Konsili Ekumenis Vatikan II telah menyadarkan kembali tugas penting Gereja untuk memperhatikan penderitaan manusia. Di dalam Konstitusi dogmatik Lumen Gentium kita membaca bahwa “Kristus diutus Bapa “untuk membawa Kabar Baik kepada orang-orang miskin … menyembuhkan hati yang menyesal (Luk.4:18), untuk mencari dan menyelamatkan yang hilang” (Luk.19:10) … Dengan cara yang sama, Gereja melayani dengan kasihnya semua orang yang sedih karena kesengsaraan manusia dan dia mengenali di dalam orang-orang yang miskin dan menderita, gambaran kemiskinannya dan penderitaan Sang Pendiri. Gereja melakukan semua itu dengan kekuatannya untuk meringankan kebutuhan mereka dan di dalam mereka dia berusaha melayani Kristus” (N.8). Tindakan kemanusiaan dan rohani komunitas Gerejani bagi orang-orang sakit dan menderita telah ditunjukkan selama berabad-abad dalam banyak bentuk dan struktur pelayanan kesehatan, termasuk ciri khas kelembagaannya. Di sini saya ingin mengingatkan kembali komunitas-komunitas yang langsung dikelola oleh keuskupan-keuskupan dan mereka yang lahir dari kemurahan hati berbagai lembaga religius. Ini adalah “warisan” yang berharga yang berhubungan dengan kenyataan bahwa “kasih… perlu diorganisir sebagai syarat untuk pelayanan bersama secara teratur” (Ensiklik Deus Caritas Est, N. 20). Pembentukan lembaga Dewan Kepausan untuk Tenaga Pelayanan Kesehatan 25 tahun yang lalu adalah untuk memenuhi keprihatinan Gereja bagi dunia kesehatan. Dan saya harus mengatakan lebih lanjut bahwa dalam sejarah dan kebudayaan, saat ini kita rasakan bahwa begitu besar kebutuhan akan kehadiran Gereja yang penuh perhatian dan berjangkauan luas untuk mendampingi mereka yang sakit, dan juga kehadiran Gereja dalam masyarakat yang dapat secara efektif menyampaikan nilai-nilai Injili yang melindungi kehidupan manusia dalam semua tahapnya, dari pembuahan hingga kematian secara alamiah.

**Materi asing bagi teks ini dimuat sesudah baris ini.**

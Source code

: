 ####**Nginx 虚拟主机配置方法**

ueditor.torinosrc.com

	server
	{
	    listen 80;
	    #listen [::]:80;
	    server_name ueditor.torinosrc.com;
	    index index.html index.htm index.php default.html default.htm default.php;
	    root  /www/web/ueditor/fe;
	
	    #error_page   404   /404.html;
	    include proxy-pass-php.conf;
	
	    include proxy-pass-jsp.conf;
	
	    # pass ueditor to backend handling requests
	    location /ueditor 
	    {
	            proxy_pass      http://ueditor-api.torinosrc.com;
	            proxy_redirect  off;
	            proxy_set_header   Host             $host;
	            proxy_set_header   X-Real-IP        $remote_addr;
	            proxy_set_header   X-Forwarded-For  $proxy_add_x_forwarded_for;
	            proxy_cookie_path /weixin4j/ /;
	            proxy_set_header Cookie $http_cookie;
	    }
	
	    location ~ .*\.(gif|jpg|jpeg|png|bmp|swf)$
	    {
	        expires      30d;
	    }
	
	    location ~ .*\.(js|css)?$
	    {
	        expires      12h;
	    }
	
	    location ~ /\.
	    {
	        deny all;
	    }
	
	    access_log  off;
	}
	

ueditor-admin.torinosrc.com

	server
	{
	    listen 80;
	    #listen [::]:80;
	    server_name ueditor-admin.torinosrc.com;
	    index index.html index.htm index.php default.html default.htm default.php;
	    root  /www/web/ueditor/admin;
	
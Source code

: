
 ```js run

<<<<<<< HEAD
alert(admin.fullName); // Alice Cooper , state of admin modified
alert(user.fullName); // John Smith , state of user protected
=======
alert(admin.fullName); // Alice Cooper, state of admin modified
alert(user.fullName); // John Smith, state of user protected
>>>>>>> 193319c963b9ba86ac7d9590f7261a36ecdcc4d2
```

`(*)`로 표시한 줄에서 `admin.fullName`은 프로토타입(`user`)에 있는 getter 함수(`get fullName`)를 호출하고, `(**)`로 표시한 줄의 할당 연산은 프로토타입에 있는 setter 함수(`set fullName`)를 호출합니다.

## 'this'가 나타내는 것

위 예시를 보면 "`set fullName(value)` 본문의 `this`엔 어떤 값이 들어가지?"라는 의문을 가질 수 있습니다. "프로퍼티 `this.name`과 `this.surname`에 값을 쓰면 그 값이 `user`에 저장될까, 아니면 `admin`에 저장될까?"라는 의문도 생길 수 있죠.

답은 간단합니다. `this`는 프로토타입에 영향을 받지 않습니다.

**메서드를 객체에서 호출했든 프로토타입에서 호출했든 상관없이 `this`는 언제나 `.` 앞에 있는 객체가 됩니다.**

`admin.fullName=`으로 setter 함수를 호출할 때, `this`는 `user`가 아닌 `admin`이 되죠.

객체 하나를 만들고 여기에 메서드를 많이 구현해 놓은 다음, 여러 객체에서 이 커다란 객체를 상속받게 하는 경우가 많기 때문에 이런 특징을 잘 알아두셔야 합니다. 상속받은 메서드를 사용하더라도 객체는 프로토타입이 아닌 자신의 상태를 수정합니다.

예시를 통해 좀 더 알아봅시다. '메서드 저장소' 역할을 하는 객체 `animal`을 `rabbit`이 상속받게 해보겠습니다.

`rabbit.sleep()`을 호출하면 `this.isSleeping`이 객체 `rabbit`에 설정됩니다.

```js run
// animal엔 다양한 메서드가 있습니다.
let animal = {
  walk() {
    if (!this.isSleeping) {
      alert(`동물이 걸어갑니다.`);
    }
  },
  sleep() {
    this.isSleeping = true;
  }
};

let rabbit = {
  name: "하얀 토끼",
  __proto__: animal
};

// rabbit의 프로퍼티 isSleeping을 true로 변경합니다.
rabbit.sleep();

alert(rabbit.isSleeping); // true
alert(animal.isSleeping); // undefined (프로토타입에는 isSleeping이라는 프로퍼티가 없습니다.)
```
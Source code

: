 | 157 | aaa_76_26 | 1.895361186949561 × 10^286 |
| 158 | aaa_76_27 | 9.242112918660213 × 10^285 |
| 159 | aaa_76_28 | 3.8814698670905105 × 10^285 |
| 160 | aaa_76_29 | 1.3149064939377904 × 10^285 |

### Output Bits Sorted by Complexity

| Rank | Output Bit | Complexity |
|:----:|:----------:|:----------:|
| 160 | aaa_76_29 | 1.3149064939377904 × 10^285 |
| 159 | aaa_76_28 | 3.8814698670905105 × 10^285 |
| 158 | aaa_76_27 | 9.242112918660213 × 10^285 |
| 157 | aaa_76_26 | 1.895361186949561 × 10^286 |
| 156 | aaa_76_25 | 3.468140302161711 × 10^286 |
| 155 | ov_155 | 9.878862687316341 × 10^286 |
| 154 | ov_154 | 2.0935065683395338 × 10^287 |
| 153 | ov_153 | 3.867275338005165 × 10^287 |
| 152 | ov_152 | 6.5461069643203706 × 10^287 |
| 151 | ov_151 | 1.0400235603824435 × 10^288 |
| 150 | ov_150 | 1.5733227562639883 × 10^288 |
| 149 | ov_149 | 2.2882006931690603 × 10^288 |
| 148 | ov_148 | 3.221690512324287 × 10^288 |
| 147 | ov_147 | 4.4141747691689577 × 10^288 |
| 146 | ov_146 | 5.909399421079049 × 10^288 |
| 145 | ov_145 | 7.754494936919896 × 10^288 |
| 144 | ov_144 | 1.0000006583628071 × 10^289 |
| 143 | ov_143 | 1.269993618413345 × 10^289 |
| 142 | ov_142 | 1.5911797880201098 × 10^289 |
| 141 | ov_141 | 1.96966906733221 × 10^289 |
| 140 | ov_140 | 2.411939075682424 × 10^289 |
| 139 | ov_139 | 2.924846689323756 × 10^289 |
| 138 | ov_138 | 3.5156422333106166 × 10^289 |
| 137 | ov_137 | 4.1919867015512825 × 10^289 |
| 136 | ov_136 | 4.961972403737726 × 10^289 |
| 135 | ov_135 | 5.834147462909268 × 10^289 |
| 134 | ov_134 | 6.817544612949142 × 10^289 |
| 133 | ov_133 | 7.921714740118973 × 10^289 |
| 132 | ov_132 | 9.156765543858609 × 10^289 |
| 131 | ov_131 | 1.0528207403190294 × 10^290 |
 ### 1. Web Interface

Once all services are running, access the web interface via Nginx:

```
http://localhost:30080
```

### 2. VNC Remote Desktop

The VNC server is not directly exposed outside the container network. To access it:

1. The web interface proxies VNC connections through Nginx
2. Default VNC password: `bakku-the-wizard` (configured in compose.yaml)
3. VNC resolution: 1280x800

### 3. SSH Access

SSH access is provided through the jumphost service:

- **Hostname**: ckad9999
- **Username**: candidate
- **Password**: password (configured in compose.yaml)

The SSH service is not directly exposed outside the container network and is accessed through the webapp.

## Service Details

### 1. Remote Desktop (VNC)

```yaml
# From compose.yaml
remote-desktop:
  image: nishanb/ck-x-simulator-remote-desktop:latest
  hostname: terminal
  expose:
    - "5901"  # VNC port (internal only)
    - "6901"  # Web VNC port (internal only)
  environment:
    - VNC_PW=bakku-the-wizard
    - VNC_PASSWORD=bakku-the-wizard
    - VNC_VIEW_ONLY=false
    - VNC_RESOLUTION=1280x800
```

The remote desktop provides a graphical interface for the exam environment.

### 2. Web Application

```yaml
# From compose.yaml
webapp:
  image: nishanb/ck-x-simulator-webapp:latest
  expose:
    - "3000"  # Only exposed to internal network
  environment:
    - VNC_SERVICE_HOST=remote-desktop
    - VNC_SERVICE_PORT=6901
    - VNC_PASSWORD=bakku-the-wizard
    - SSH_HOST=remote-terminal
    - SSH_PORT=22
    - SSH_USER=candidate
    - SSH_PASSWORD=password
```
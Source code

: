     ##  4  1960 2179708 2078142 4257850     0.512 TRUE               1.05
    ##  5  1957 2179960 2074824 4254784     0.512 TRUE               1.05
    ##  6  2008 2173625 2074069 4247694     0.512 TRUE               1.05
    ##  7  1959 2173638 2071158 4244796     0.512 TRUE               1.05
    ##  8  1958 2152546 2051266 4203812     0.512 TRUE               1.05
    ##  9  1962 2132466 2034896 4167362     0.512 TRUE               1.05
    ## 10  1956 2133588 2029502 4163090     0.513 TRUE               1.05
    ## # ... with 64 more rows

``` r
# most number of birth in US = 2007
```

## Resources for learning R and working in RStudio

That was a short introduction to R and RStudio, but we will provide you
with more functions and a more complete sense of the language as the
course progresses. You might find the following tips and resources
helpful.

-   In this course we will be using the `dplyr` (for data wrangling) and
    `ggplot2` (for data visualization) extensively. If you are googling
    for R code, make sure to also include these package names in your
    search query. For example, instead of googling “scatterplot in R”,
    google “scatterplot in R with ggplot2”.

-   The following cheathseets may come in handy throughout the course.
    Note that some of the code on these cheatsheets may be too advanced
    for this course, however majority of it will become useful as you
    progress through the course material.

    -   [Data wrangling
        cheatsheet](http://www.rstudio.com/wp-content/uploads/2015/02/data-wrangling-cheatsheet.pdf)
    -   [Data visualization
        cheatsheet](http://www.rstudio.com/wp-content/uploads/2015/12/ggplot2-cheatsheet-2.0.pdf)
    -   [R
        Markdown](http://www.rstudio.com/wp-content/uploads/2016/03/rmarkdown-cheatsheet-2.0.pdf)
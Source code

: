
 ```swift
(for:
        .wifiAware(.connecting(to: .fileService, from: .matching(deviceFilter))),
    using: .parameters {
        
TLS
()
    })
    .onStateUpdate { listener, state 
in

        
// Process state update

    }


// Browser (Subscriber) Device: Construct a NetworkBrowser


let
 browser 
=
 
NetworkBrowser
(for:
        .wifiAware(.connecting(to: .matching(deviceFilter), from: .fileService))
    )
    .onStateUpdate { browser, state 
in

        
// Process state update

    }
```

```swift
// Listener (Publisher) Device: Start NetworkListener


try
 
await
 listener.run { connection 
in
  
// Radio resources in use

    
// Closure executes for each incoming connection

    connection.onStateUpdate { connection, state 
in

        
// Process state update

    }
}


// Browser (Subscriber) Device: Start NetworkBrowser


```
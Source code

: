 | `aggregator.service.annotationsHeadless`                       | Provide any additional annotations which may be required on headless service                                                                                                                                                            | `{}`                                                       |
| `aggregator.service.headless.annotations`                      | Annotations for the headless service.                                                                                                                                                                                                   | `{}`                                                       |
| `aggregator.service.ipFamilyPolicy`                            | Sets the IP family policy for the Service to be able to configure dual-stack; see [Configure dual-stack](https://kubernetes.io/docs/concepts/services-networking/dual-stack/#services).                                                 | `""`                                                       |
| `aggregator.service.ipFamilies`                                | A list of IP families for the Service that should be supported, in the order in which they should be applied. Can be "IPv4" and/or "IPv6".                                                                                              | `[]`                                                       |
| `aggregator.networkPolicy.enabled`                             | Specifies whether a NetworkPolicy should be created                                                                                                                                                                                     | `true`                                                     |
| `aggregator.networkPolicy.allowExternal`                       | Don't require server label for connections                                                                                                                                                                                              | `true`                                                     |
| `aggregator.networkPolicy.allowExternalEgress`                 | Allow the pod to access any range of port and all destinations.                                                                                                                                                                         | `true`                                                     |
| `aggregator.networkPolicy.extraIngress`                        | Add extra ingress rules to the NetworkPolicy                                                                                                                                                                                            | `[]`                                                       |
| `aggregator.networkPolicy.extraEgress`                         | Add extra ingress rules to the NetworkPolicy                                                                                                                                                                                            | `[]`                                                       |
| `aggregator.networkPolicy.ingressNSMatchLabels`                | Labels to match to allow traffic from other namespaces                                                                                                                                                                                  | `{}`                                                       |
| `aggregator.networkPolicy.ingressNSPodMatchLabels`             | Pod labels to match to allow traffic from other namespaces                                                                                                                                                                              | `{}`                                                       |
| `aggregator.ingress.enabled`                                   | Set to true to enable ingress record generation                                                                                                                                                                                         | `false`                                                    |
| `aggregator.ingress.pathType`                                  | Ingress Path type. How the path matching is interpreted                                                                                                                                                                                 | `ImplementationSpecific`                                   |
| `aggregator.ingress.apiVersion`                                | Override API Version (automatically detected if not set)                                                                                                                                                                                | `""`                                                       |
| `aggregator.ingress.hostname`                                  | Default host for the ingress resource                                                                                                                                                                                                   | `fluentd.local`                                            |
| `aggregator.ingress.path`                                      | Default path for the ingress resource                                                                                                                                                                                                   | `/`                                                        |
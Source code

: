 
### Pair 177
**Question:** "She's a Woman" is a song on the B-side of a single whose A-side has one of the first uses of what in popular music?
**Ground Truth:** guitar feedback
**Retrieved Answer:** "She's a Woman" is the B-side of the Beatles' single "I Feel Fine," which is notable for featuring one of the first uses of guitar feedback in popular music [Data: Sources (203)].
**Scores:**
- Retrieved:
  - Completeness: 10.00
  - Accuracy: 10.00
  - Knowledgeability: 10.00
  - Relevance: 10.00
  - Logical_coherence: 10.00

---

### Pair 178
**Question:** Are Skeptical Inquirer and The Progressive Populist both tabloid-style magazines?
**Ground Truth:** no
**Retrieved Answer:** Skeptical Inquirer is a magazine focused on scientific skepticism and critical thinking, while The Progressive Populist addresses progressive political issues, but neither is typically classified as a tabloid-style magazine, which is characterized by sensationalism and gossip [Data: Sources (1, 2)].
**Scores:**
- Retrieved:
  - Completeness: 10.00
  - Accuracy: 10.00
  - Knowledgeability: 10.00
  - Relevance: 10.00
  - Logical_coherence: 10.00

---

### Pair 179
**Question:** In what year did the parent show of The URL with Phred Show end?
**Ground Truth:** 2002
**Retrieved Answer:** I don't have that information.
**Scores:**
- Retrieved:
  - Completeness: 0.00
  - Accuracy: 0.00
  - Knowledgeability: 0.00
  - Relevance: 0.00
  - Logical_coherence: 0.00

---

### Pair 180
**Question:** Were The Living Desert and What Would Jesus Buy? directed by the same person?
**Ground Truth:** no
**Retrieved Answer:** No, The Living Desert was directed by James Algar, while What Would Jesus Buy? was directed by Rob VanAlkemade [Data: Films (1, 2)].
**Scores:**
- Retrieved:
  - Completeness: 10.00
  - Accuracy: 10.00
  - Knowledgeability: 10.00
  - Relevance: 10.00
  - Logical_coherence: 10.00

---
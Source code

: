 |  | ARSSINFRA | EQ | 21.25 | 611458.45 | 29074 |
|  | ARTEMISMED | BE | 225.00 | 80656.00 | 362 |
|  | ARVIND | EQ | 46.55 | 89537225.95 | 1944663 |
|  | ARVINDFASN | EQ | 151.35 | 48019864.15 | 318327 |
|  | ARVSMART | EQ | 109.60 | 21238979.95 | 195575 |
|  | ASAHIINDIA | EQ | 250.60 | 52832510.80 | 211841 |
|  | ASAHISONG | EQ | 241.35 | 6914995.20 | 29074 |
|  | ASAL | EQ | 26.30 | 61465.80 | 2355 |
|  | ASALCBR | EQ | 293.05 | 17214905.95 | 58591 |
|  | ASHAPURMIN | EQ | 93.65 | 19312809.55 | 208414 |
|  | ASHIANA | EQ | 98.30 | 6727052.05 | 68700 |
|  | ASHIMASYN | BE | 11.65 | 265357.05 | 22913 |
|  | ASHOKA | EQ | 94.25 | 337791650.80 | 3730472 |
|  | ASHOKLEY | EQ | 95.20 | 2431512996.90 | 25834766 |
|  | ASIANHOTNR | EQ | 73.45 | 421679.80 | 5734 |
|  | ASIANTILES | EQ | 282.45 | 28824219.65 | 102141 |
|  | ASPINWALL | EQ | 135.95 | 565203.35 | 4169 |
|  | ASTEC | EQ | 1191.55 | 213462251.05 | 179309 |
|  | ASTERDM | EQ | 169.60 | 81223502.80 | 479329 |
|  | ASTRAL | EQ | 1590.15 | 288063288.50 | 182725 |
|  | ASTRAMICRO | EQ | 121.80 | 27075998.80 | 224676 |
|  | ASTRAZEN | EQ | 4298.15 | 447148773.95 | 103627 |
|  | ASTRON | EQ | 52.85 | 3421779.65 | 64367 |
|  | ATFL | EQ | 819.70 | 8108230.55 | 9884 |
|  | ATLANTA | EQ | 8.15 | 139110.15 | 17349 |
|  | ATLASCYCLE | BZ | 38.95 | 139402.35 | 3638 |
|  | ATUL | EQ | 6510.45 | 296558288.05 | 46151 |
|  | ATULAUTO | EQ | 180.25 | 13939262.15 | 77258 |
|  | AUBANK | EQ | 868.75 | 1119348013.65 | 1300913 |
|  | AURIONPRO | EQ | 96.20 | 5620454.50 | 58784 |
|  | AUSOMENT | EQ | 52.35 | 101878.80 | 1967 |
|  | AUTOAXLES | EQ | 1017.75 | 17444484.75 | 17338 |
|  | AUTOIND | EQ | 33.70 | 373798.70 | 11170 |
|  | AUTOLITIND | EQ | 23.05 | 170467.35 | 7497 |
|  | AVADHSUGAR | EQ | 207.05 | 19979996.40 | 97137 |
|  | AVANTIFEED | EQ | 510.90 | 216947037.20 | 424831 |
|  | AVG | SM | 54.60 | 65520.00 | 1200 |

Di sini saya akan menyampaikan Pesan untuk orang-orang Miskin, Sakit dan Menderita yang oleh Bapak-bapak Konsili ditujukan kepada dunia di penghujung Konsili Ekumenis Vatikan II : “Kamu semua yang merasa berbeban Salib berat,” kata mereka “kamu yang menangis… kamu korban-korban penderitaan yang tak dikenal, tabahkanlah hatimu. Kamulah anak-anak Kerajaan Allah yang terpilih, Kerajaan harapan, kebahagiaan dan hidup. Kamu adalah saudara-saudara Kristus yang menderita, dan bersama Dia, jika kamu berkenan, kamu dapat menyelamatkan dunia” (Dokumen-dokumen Vatican II, Walter M. Abbot, SJ). Dengan hangat saya berterima kasih kepada mereka yang setiap hari “melayani orang-orang sakit dan menderita”, agar “kerasulan belas kasih Tuhan menjadi semakin efektif menanggapi harapan-harapan dan kebutuhan-kebutuhan masyarakat” (Bdk. Yohanes Paulus II, Konstitusi Apostolik Pastor Bonum, Art. 152).

Dalam Tahun Imam ini, pikiran saya tertuju secara khusus kepada Anda, para Imam terkasih, “Duta orang-orang Sakit”, tanda dan sarana belas kasihan Kristus yang harus menggapai setiap orang yang didera oleh penderitaan. Saya menghimbau Anda, para Uskup terkasih, untuk bekerja keras dalam memberi mereka perhatian dan penghiburan. Semoga waktu yang dihabiskan untuk berada di samping mereka yang sedang menjalani pencobaan melahirkan buah-buah rahmat untuk semua orang, itulah dimensi lain dari pelayanan pastoral. Akhirnya saya ingin berbicara kepada kalian, orang-orang sakit terkasih dan saya minta kalian berdoa dan mempersembahkan penderitaan kalian untuk para imam, supaya mereka boleh melanjutkan untuk setia pada panggilan mereka dan pelayanan mereka menjadi kaya dengan buah-buah rohani demi kepentingan seluruh Gereja.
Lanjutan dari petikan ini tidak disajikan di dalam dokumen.